A reversible electric motor 32 is also mounted within the housing H, and drivably connected to a gear train 34, which drives the drive screw 12. The motor 32 is supported by the housing H, or a bracket within the housing, and it can be further supported by a cantilevered support block 36, to which the motor 32 can be strapped with a mount strap 38. The cantilevered support block 36 can be oriented as shown, to support the drive end of the motor 32, or it can be oriented toward the other end of the motor 32, depending upon which end of the motor 32 is otherwise supported from the housing H. Supporting the motor 32 at both ends in this way can prevent motor torque from causing misalignment with the gear train 34 and any resultant malfunction. The control circuit of the motor 32 includes the limit switches 22, 24.

The traveling block 14 is shown at its rightmost position in FIG. 1. The leftmost position of the traveling block 14 is represented by the dashed line near the left end of the drive screw 12. It can be seen that, as the drive screw 12 is turned by the motor 32, the traveling block 14 will move to the left until the left limit switch 22 enters the left cam slot 26 and moves to the upper end of the cam slot 26. As the traveling block 14 moves, the push rod 16 moves to the left along with it.
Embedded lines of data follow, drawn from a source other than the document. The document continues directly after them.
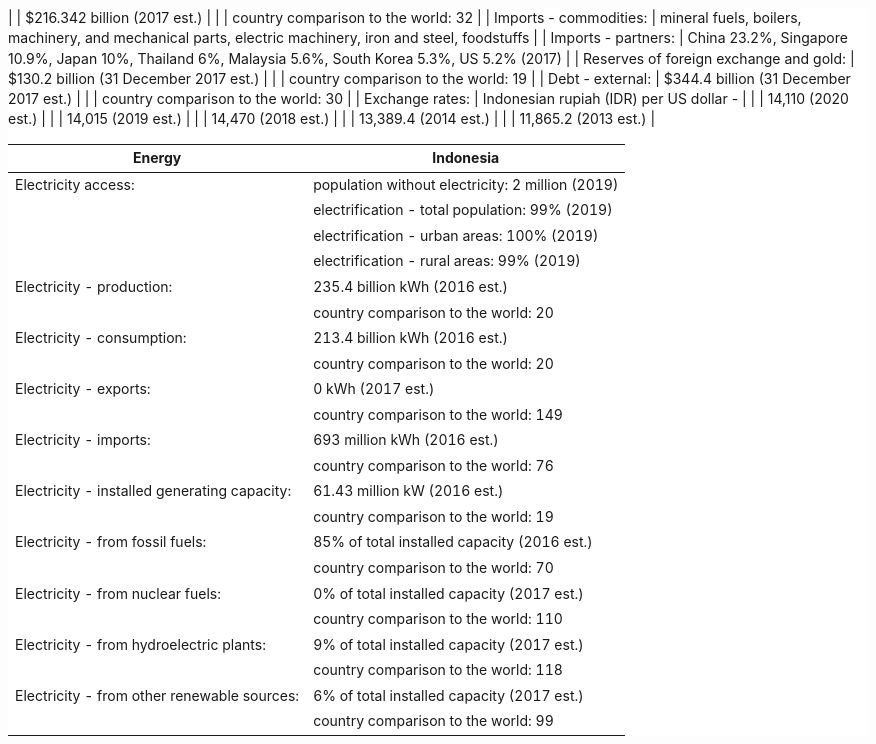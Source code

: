 | | $216.342 billion (2017 est.) |
| | country comparison to the world: 32 |
| Imports - commodities: | mineral fuels, boilers, machinery, and mechanical parts, electric machinery, iron and steel, foodstuffs |
| Imports - partners: | China 23.2%, Singapore 10.9%, Japan 10%, Thailand 6%, Malaysia 5.6%, South Korea 5.3%, US 5.2% (2017) |
| Reserves of foreign exchange and gold: | $130.2 billion (31 December 2017 est.) |
| | country comparison to the world: 19 |
| Debt - external: | $344.4 billion (31 December 2017 est.) |
| | country comparison to the world: 30 |
| Exchange rates: | Indonesian rupiah (IDR) per US dollar - |
| | 14,110 (2020 est.) |
| | 14,015 (2019 est.) |
| | 14,470 (2018 est.) |
| | 13,389.4 (2014 est.) |
| | 11,865.2 (2013 est.) |

| Energy | Indonesia |
| --- | --- |
| Electricity access: | population without electricity: 2 million (2019) |
| | electrification - total population: 99% (2019) |
| | electrification - urban areas: 100% (2019) |
| | electrification - rural areas: 99% (2019) |
| Electricity - production: | 235.4 billion kWh (2016 est.) |
| | country comparison to the world: 20 |
| Electricity - consumption: | 213.4 billion kWh (2016 est.) |
| | country comparison to the world: 20 |
| Electricity - exports: | 0 kWh (2017 est.) |
| | country comparison to the world: 149 |
| Electricity - imports: | 693 million kWh (2016 est.) |
| | country comparison to the world: 76 |
| Electricity - installed generating capacity: | 61.43 million kW (2016 est.) |
| | country comparison to the world: 19 |
| Electricity - from fossil fuels: | 85% of total installed capacity (2016 est.) |
| | country comparison to the world: 70 |
| Electricity - from nuclear fuels: | 0% of total installed capacity (2017 est.) |
| | country comparison to the world: 110 |
| Electricity - from hydroelectric plants: | 9% of total installed capacity (2017 est.) |
| | country comparison to the world: 118 |
| Electricity - from other renewable sources: | 6% of total installed capacity (2017 est.) |
| | country comparison to the world: 99 |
At this point, the left limit switch 22 de-energizes the motor 32 and stops the traveling block 14 at the position indicated by the dashed line. The left limit switch 22 can also be used to reverse the direction of rotation of the motor 32, so that when the motor 32 is next energized, it will turn the drive screw 12 in the opposite direction.

An end stop 40 is provided at the left end of the drive screw 12, to physically stop the leftward movement of the traveling block 14 if necessary, preventing the traveling block 14 from being completely unthreaded from the end of the drive screw 12. This end stop 40 is particularly required in the event of manual operation of the apparatus 10, since the left limit switch 22 will have no effect on stopping the leftward movement of the traveling block 14, in that event. The end stop can be a disk or washer held in place by a fastener such as a stop nut 42 threaded on the end of the drive screw 12. The nut 42 can have a thread direction opposite to the thread direction of the drive screw 12, to prevent friction between the traveling block 14 and the end stop 40 from unthreading the stop nut 42. A washer 44 of relatively soft, low friction material such as a plastic can also be provided between the traveling block 14 and the end stop 40, to further prevent the possibility of loosening of the stop nut 42 or damage to the end stop 40.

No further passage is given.